**Task to carry out**
Look through the material below and say how many of its lines carry the string "block". Only the number should be given.
*** Opening Records to process ***
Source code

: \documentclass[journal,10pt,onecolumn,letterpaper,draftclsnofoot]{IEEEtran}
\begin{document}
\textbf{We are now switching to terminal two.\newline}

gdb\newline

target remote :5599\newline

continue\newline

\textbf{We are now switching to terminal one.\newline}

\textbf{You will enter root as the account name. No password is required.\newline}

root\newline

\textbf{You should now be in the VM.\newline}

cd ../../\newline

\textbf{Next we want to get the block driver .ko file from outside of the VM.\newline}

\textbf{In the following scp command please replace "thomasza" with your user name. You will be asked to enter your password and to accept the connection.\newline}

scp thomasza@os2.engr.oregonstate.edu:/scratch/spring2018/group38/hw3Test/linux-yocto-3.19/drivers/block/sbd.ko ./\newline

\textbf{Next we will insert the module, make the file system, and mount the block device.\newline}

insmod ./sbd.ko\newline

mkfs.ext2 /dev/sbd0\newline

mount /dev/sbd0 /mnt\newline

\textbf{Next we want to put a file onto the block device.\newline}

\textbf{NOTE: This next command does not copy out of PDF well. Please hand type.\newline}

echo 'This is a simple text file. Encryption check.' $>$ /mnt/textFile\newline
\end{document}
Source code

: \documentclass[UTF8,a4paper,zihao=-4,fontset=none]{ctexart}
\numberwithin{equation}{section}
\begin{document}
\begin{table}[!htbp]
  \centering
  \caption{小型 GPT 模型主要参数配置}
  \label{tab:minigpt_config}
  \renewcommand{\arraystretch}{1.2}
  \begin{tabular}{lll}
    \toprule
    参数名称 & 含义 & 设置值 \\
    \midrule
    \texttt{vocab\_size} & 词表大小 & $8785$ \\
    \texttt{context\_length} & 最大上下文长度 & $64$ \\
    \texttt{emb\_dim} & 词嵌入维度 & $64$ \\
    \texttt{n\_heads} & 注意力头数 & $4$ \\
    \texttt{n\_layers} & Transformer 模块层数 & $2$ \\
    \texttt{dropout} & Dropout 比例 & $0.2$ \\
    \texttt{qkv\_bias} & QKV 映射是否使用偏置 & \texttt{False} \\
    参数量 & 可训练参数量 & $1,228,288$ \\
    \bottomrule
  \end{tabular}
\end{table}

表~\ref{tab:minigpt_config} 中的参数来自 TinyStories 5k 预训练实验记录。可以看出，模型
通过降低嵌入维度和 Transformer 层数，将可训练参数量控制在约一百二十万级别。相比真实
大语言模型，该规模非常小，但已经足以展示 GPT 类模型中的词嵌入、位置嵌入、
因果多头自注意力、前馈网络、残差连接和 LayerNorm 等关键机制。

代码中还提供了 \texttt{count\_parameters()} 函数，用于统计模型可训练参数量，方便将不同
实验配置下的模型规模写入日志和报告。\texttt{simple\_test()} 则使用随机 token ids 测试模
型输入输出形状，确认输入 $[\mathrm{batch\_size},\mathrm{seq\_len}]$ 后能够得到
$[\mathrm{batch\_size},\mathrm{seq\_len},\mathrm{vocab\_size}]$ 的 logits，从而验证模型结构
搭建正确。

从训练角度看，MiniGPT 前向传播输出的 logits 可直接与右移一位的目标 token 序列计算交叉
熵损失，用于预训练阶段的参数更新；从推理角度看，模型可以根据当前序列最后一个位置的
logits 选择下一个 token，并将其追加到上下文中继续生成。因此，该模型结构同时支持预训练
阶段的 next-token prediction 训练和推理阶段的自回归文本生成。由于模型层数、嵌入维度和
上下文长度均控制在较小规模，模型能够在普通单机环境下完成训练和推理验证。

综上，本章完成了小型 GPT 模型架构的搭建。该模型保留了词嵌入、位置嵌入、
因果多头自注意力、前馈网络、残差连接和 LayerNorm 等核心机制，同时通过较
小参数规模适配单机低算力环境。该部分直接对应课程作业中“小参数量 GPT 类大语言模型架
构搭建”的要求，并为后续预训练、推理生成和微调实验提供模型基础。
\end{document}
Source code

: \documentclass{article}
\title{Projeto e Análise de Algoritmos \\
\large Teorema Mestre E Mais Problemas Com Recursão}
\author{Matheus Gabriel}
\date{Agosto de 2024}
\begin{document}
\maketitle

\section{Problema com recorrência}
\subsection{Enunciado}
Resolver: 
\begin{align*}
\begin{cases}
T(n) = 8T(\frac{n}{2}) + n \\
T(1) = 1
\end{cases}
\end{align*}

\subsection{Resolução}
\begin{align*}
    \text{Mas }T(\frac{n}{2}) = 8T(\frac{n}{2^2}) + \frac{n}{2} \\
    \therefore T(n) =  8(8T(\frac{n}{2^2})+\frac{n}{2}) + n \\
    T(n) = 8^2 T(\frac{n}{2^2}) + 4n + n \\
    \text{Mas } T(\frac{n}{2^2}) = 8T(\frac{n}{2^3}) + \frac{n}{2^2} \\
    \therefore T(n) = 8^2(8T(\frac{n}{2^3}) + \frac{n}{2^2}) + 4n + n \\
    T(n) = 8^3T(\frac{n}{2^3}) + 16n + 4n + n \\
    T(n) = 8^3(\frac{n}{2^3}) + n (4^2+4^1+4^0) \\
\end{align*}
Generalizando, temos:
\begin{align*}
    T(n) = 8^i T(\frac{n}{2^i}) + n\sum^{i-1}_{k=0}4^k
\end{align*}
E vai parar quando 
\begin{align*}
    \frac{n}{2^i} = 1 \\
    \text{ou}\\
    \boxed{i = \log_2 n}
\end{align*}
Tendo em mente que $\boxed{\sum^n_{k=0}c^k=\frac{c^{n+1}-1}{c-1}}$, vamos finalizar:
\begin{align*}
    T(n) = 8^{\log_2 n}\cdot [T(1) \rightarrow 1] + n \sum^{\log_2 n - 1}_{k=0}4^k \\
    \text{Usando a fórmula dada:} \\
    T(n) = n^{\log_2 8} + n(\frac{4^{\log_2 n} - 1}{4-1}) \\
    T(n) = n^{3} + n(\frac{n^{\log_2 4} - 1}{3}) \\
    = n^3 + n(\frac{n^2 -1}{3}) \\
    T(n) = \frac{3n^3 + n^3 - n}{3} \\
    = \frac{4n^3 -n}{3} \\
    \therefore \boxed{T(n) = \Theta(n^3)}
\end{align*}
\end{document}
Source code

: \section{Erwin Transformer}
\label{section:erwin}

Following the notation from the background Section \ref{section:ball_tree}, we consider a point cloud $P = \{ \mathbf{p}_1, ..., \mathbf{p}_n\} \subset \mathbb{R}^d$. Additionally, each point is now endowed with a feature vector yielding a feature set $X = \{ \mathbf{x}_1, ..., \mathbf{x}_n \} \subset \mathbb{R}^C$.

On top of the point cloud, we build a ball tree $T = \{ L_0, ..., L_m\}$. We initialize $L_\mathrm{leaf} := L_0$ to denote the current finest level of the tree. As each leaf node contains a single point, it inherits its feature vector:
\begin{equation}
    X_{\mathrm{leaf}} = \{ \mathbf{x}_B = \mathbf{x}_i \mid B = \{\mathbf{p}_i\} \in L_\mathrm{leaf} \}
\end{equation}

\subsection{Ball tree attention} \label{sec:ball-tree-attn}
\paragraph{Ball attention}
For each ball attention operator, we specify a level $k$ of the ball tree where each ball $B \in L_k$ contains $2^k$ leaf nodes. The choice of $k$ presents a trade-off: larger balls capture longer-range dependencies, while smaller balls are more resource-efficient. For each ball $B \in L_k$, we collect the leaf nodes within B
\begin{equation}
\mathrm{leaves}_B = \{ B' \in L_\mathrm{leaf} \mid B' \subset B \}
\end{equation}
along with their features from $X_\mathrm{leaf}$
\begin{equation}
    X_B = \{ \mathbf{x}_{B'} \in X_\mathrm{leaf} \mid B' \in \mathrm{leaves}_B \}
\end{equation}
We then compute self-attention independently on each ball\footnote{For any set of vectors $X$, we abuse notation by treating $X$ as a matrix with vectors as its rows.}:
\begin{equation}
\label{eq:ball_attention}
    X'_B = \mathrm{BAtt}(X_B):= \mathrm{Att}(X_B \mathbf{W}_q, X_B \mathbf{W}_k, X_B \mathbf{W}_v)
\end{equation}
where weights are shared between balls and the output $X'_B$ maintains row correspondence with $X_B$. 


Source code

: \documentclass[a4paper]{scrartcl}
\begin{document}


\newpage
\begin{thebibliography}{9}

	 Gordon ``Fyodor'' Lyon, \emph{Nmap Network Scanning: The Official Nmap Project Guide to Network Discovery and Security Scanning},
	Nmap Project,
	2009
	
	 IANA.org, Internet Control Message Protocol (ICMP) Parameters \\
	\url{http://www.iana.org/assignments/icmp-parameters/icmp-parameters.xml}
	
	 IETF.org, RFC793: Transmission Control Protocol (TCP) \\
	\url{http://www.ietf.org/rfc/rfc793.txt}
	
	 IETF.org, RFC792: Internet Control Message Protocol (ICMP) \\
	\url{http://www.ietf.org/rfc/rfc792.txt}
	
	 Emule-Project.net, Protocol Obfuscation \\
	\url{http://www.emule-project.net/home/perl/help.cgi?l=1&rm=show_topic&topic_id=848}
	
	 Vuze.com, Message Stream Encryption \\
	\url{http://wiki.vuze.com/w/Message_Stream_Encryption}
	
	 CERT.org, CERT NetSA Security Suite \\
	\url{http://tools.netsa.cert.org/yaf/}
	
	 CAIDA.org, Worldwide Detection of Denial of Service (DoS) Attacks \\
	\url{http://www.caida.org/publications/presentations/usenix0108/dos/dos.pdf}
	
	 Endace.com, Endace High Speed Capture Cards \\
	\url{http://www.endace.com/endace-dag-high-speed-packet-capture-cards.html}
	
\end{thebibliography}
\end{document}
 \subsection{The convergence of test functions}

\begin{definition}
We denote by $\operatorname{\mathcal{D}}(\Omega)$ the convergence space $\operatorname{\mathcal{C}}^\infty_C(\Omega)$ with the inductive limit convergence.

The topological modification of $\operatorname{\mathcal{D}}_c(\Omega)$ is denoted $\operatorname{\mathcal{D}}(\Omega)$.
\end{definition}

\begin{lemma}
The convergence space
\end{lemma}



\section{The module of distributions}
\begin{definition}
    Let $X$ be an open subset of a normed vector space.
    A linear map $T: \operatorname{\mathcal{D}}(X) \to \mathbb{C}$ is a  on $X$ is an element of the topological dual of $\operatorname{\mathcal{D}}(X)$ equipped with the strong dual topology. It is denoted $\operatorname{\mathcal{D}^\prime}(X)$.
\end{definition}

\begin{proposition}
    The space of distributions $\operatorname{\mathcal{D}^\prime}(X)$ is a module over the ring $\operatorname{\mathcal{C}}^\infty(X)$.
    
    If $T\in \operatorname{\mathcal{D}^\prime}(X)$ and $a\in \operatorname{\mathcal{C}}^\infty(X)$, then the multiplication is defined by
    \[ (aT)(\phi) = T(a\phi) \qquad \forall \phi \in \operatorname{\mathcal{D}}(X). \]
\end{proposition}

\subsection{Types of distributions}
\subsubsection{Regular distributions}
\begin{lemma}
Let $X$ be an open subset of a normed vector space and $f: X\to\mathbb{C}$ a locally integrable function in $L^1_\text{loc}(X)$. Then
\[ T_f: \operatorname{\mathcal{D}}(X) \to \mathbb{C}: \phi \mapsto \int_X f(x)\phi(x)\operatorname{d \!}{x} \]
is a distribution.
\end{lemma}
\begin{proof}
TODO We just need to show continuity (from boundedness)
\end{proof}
*** Closing Records to process ***
**Output of the task**
4